Problem description: Check every line below for the word "following" and show those that hold it.

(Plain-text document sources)
>>>>

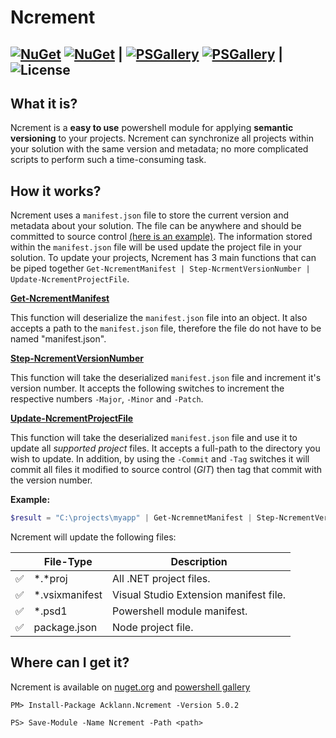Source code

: # Ncrement
[![NuGet](https://img.shields.io/nuget/v/Acklann.Ncrement.svg)](https://www.nuget.org/packages/Acklann.Ncrement/)
[![NuGet](https://img.shields.io/nuget/dt/Acklann.Ncrement.svg)](https://www.nuget.org/packages/Acklann.Ncrement/) |
[![PSGallery](https://img.shields.io/powershellgallery/v/Ncrement.svg)](https://www.powershellgallery.com/packages/Ncrement)
[![PSGallery](https://img.shields.io/powershellgallery/dt/Ncrement.svg)](https://www.powershellgallery.com/packages/Ncrement) |
![License](https://img.shields.io/badge/license-MIT-lightgrey.svg)
---

## What it is?

Ncrement is a **easy to use** powershell module for applying **semantic versioning** to your projects. Ncrement can synchronize all projects within your solution with the same version and metadata; no more complicated scripts to perform such a time-consuming task.

## How it works?

Ncrement uses a `manifest.json` file to store the current version and metadata about your solution. The file can be anywhere and should be committed to source control [(here is an example)](/samples/manifest.json). The information stored within the `manifest.json` file will be used update the project file in your solution. To update your projects, Ncrement has 3 main functions that can be piped together `Get-NcrementManifest | Step-NcrmentVersionNumber | Update-NcrementProjectFile`.

**[Get-NcrementManifest](/src/Ncrement/Public/Get-NcrementManifest.ps1)**

This function will deserialize the `manifest.json` file into an object. It also accepts a path to the `manifest.json` file, therefore the file do not have to be named "manifest.json".

**[Step-NcrementVersionNumber](/src/Ncrement/Public/Step-NcrementVersionNumber.ps1)**

This function will take the deserialized `manifest.json` file and increment it's version number. It accepts the following switches to increment the respective numbers `-Major`, `-Minor` and `-Patch`. 

**[Update-NcrementProjectFile](/src/Ncrement/Public/Update-NcrementProjectFile.ps1)**

This function will take the deserialized `manifest.json` file and use it to update all *supported project* files. It accepts a full-path to the directory you wish to update. In addition, by using the `-Commit` and `-Tag` switches it will commit all files it modified to source control (*GIT*) then tag that commit with the version number.

**Example:** 
```powershell
$result = "C:\projects\myapp" | Get-NcremnetManifest | Step-NcrementVersionNumber -Patch | Update-NcrementProjectFile "C:\projects\myapp\src" -Commit`;
```

Ncrement will update the following files:

|                       | File-Type      | Description |
|-----------------------|----------------|-------------|
| :white_check_mark:    | *.*proj        | All .NET project files.
| :white_check_mark:    | *.vsixmanifest | Visual Studio Extension manifest file.
| :white_check_mark:    | *.psd1         | Powershell module manifest.
| :white_check_mark:    | package.json   | Node project file.

## Where can I get it?

Ncrement is available on [nuget.org](https://www.nuget.org/packages/Acklann.Ncrement/) and [powershell gallery](https://www.powershellgallery.com/packages/Ncrement/)

`PM> Install-Package Acklann.Ncrement -Version 5.0.2 `

`PS> Save-Module -Name Ncrement -Path <path>`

<<<<

Answer space:
This function will take the deserialized `manifest.json` file and increment it's version number. It accepts the following switches to increment the respective numbers `-Major`, `-Minor` and `-Patch`. 
Ncrement will update the following files:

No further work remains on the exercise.